Are there any symptoms of a brain stroke?
Yes, they are known as "striation". Doctors call them „Transient Ischaemic Attacks“(TIA’s), this is where there is poor blood circulation in the brain. TIA’s can cause the following neurological disturbances: weakness, itchiness and numbness in the arms, legs and face, coordination problems, balance disorders, mobility problems, language and speech disorders. Partial memory loss and disturbances to visibility are also possible.
What should I do if I experience any of these symptoms?
It is important to seek immediate medical attention if you experience any of these symptoms.
Do TIA’s increase the risk of suffering a stroke?
There is a 40% higher risk of suffering a brain stroke in the five years following a TIA
Is a stroke an unavoidable stroke of fate?

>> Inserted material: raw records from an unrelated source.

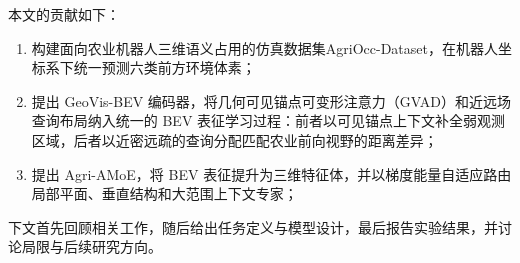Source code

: 本文的贡献如下：
\begin{enumerate}[leftmargin=1.8em]
  \item 构建面向农业机器人三维语义占用的仿真数据集AgriOcc-Dataset，在机器人坐标系下统一预测六类前方环境体素；
  \item 提出 GeoVis-BEV 编码器，将几何可见锚点可变形注意力（GVAD）和近远场查询布局纳入统一的 BEV 表征学习过程：前者以可见锚点上下文补全弱观测区域，后者以近密远疏的查询分配匹配农业前向视野的距离差异；
  \item 提出 Agri-AMoE，将 BEV 表征提升为三维特征体，并以梯度能量自适应路由局部平面、垂直结构和大范围上下文专家；
\end{enumerate}

下文首先回顾相关工作，随后给出任务定义与模型设计，最后报告实验结果，并讨论局限与后续研究方向。
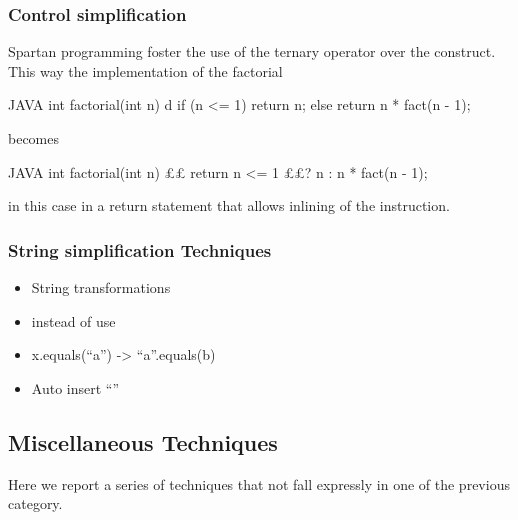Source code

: \subsubsection{Control simplification}
Spartan programming foster the use of the ternary operator over the
 construct.  This way the implementation of the factorial
\begin{code}{JAVA}
int factorial(int n) {d
    if (n <= 1)
        return n;
    else
        return n * fact(n - 1);
}
\end{code}
becomes
\begin{code}{JAVA}
int factorial(int n) {££
  return n <= 1 ££? n : n * fact(n - 1);
}
\end{code}
in this case in a return statement that allows inlining of the instruction.

\subsubsection{String simplification Techniques}
\begin{itemize}
  \item String transformations
  \item instead of  use 
  \item x.equals(“a”) -> “a”.equals(b)
  \item Auto insert “”
\end{itemize}

\subsection{Miscellaneous Techniques}

Here we report a series of techniques that not fall expressly in one of the
previous category.

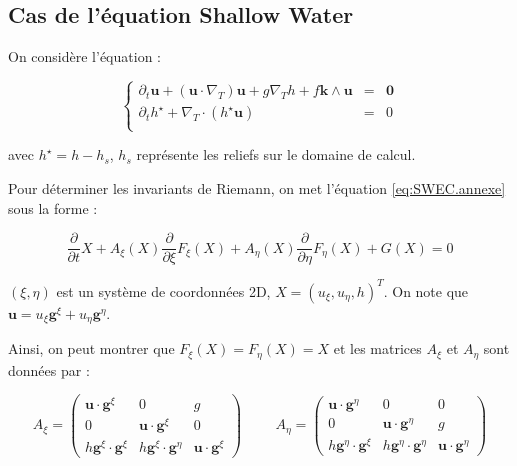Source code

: \subsection{Cas de l'équation Shallow Water}

On considère l'équation :

\begin{equation}
\left\lbrace
\begin{array}{rcl}
\partial_t \mathbf{u} + \left( \mathbf{u} \cdot \nabla_T \right) \mathbf{u} + g \nabla_T h + f \mathbf{k} \wedge \mathbf{u} & = & \mathbf{0}\\
\partial_t h^{\star} + \nabla_T \cdot \left( h^{\star} \mathbf{u} \right) & = & 0 \\ 
\end{array}
\right.
\label{eq:SWEC.annexe}
\end{equation}

avec $h^{\star} = h - h_s$, $h_s$ représente les reliefs sur le domaine de calcul.

Pour déterminer les invariants de Riemann, on met l'équation \eqref{eq:SWEC.annexe} sous la forme :

\begin{equation}
\dfrac{\partial}{\partial t} X + A_{\xi}(X) \dfrac{\partial}{\partial \xi} F_{\xi}(X) + A_{\eta}(X) \dfrac{\partial}{\partial \eta} F_{\eta}(X) + G(X) = 0
\end{equation}

$(\xi, \eta)$ est un système de coordonnées 2D, $X=(u_{\xi}, u_{\eta}, h)^T$. On note que $\mathbf{u} = u_{\xi} \mathbf{g}^{\xi}+u_{\eta} \mathbf{g}^{\eta}$. 

Ainsi, on peut montrer que $F_{\xi}(X) = F_{\eta}(X) = X$ et les matrices $A_{\xi}$ et $A_{\eta}$ sont données par :

\begin{equation}
A_{\xi} = \begin{pmatrix}
\mathbf{u} \cdot \mathbf{g}^{\xi} & 0 & g \\
0 & \mathbf{u} \cdot \mathbf{g}^{\xi} & 0 \\
h \mathbf{g}^{\xi} \cdot \mathbf{g}^{\xi} & h \mathbf{g}^{\xi} \cdot \mathbf{g}^{\eta} & \mathbf{u} \cdot \mathbf{g}^{\xi} 
\end{pmatrix}
\hspace{1cm}
A_{\eta} = \begin{pmatrix}
\mathbf{u} \cdot \mathbf{g}^{\eta} & 0 & 0 \\
0 & \mathbf{u} \cdot \mathbf{g}^{\eta}  & g \\
h \mathbf{g}^{\eta} \cdot \mathbf{g}^{\xi}  & h \mathbf{g}^{\eta} \cdot \mathbf{g}^{\eta}  & \mathbf{u} \cdot \mathbf{g}^{\eta} 
\end{pmatrix}
\end{equation}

No. If you live a healthy life, take enough exercise and do not smoke, your risk of having a stroke is low. Smokers are twice or three times more likely to have a stroke. Other risk factors are high blood pressure, high level of cholesterol, diabetes, obesity, stress, and for female smokers, the contraceptive pill.
Do genetic factors also play a role?
Yes, if a close relative had a stroke before their fiftieth year, the risk is higher.
Which age groups are most affected?
The risk of having a stroke increases markedly the older you get. Around 50 percent of all strokes affect people over 75. But young people can also suffer a stroke. It is estimated that around five percent of all stroke patients are under the age of 40.